- _EXERCISE PROMPT_
Locate the word "อมโยงการคาดการณ" in the material, then show every line that holds it.

- _DATA FOR THE TASK_
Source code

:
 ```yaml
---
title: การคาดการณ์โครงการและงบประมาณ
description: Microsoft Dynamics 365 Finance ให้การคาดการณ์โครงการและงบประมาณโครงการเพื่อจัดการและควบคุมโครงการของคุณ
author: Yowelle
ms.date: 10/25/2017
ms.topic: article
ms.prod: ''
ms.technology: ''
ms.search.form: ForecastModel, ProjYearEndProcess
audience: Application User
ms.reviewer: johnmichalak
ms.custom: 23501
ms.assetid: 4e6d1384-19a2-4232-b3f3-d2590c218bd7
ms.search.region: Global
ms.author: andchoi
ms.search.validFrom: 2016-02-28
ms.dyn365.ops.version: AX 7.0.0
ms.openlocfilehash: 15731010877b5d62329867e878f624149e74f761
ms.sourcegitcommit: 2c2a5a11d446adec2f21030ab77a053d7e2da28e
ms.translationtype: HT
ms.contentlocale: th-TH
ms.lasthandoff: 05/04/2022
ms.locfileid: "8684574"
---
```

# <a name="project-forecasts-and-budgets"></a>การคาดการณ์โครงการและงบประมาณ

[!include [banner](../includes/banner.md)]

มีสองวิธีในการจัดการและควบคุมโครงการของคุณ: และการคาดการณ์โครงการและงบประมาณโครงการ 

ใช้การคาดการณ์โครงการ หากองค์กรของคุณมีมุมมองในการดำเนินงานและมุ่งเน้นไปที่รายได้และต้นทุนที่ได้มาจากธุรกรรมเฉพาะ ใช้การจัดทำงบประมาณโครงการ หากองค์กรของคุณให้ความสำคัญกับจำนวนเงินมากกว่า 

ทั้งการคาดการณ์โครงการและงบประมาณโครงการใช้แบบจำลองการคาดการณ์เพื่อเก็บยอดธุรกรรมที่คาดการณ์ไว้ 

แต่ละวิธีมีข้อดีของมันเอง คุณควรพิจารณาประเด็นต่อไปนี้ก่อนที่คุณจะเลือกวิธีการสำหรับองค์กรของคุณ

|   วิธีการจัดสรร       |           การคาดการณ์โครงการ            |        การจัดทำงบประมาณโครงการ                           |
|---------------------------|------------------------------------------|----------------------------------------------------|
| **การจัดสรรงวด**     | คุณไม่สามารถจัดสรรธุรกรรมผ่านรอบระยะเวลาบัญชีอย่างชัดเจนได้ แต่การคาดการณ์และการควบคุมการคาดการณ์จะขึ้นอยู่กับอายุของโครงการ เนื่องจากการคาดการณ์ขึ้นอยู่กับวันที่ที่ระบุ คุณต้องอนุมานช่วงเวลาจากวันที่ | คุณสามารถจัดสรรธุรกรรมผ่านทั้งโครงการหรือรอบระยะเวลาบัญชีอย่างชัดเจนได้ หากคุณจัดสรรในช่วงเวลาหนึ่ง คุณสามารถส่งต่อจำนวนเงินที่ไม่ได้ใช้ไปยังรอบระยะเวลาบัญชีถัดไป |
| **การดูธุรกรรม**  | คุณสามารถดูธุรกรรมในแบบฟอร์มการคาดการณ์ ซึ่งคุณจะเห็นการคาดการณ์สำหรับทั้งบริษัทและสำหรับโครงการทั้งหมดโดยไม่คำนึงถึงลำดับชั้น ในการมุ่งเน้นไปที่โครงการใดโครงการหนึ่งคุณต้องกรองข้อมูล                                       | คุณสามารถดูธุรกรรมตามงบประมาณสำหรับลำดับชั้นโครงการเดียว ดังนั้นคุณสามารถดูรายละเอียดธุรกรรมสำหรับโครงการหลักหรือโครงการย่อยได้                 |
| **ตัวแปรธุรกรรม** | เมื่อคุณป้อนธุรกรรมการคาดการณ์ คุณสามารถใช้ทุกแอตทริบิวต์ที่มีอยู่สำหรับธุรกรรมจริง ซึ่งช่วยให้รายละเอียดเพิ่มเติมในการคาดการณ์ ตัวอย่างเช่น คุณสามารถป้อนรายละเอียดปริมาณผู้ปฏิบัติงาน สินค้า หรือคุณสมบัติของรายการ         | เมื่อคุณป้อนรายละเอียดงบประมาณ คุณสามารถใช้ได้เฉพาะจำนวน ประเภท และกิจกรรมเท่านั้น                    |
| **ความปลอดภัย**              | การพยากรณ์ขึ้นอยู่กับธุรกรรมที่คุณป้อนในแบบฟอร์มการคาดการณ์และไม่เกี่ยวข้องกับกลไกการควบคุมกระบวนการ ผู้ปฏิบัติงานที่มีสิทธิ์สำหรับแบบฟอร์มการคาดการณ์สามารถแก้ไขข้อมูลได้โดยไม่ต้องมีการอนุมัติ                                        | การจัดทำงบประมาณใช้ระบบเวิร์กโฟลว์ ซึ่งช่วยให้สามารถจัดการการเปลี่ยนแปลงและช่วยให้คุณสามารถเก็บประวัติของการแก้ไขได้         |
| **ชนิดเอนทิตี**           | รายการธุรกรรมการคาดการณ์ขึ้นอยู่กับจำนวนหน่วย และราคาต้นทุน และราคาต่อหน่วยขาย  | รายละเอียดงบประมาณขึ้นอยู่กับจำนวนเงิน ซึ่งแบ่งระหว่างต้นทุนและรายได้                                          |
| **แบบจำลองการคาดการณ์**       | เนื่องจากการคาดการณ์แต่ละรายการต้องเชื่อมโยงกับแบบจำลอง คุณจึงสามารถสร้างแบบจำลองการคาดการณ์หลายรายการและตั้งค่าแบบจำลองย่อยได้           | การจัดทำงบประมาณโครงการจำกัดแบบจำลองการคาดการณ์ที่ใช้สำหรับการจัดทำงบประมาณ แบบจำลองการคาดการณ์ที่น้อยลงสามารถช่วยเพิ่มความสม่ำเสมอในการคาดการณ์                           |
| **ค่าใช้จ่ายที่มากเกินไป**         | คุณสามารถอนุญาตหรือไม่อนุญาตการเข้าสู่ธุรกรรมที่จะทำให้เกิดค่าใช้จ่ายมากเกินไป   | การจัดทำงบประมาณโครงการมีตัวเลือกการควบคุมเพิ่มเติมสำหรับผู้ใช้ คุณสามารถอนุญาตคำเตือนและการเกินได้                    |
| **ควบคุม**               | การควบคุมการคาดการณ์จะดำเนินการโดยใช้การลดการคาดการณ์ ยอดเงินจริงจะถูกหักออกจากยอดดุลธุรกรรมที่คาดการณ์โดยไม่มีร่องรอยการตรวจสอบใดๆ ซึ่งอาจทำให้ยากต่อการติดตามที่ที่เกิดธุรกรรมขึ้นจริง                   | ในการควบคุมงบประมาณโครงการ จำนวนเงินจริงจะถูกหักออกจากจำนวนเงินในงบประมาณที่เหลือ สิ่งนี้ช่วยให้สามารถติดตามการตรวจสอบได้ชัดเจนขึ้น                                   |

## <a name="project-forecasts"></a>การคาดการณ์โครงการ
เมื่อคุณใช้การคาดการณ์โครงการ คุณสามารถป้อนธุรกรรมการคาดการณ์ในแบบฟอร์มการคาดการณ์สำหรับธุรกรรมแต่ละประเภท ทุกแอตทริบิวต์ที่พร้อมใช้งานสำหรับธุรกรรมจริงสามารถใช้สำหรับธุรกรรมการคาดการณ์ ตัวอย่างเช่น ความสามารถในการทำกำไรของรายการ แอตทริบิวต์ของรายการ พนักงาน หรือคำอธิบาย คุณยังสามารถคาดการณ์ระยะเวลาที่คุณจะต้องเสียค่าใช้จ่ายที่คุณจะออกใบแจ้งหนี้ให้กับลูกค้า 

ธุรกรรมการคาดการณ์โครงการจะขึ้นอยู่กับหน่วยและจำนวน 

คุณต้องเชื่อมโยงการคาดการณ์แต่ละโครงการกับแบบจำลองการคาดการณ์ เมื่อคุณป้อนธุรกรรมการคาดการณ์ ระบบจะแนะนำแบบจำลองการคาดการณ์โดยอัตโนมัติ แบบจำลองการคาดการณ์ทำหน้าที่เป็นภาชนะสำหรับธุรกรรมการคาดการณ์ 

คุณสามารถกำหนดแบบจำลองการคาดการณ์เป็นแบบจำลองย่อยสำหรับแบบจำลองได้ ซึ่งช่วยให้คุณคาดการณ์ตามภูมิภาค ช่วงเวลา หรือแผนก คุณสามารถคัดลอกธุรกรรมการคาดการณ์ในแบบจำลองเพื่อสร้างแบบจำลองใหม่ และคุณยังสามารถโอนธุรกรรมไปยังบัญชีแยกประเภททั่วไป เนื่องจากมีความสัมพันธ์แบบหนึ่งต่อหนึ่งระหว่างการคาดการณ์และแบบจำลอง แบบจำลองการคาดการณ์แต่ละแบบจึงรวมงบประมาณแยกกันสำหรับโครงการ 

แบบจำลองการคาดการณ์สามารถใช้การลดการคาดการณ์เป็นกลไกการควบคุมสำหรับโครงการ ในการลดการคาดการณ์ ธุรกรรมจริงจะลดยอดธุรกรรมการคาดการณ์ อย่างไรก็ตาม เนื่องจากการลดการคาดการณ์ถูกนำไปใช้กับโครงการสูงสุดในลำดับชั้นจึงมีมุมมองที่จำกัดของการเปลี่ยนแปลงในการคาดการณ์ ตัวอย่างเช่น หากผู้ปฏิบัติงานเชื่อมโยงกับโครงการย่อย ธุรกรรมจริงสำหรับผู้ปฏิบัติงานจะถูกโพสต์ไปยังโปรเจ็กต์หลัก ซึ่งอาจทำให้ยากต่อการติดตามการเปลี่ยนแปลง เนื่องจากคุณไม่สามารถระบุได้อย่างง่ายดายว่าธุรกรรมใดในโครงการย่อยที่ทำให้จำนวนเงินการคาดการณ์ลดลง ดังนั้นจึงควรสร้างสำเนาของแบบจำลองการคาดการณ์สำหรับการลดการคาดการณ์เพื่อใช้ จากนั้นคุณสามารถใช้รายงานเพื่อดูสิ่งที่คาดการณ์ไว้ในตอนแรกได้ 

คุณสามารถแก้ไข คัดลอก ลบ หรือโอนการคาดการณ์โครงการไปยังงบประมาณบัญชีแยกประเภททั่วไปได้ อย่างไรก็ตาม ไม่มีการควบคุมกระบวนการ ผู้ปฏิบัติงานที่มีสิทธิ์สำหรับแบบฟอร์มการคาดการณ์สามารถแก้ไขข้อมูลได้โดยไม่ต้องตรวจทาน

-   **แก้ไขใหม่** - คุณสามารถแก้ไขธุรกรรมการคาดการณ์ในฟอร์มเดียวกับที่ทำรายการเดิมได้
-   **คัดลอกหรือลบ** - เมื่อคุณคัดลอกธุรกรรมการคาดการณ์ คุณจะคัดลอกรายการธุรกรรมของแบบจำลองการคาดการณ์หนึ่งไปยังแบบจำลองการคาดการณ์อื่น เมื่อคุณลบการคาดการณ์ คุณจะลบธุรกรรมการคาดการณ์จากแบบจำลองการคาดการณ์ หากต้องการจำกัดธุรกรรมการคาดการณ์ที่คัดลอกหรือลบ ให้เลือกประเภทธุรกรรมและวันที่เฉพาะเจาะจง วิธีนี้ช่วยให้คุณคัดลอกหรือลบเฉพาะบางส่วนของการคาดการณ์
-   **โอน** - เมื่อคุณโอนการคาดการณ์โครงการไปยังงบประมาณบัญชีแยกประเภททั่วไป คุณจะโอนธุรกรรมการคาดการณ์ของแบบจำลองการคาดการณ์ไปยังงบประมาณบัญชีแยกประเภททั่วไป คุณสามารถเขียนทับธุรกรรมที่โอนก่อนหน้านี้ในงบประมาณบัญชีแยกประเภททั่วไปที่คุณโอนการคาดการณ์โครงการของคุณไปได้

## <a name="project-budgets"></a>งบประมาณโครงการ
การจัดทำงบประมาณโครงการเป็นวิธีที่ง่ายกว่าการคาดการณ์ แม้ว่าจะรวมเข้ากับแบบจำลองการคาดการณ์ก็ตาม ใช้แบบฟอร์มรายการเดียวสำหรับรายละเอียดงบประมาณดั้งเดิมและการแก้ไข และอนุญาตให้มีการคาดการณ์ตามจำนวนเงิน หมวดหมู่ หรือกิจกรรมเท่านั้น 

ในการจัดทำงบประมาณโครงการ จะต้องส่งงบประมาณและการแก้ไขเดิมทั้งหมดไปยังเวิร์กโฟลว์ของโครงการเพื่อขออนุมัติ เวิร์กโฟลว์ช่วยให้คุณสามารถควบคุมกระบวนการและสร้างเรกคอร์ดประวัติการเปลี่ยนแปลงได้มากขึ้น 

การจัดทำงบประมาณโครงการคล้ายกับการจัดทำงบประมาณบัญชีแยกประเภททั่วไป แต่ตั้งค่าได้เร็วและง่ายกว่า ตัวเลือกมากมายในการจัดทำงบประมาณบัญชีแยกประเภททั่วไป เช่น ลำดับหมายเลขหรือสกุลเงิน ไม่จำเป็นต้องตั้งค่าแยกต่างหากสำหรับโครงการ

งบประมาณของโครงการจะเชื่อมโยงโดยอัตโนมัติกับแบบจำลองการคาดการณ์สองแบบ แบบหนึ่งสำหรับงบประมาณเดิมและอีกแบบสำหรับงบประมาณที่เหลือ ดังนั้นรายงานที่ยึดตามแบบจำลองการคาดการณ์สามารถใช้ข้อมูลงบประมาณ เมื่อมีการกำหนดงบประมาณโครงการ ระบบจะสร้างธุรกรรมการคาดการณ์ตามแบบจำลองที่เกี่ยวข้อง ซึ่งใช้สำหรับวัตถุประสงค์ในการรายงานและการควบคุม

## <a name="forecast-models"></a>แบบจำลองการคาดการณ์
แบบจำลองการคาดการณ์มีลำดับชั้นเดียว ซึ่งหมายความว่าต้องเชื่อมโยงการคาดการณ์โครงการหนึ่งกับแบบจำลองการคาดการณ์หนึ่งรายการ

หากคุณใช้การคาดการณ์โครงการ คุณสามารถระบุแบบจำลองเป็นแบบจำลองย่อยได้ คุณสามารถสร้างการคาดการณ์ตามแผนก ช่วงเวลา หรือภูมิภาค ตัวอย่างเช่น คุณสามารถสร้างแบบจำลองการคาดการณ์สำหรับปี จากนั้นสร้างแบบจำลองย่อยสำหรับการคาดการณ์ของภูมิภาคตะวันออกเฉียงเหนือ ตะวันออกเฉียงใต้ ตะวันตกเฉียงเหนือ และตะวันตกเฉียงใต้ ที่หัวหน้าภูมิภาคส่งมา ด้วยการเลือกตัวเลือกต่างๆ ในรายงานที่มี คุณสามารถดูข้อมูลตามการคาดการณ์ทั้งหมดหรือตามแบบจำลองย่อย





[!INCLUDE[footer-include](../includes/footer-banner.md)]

- _ANSWER AREA_
คุณต้องเชื่อมโยงการคาดการณ์แต่ละโครงการกับแบบจำลองการคาดการณ์ เมื่อคุณป้อนธุรกรรมการคาดการณ์ ระบบจะแนะนำแบบจำลองการคาดการณ์โดยอัตโนมัติ แบบจำลองการคาดการณ์ทำหน้าที่เป็นภาชนะสำหรับธุรกรรมการคาดการณ์ 
แบบจำลองการคาดการณ์มีลำดับชั้นเดียว ซึ่งหมายความว่าต้องเชื่อมโยงการคาดการณ์โครงการหนึ่งกับแบบจำลองการคาดการณ์หนึ่งรายการ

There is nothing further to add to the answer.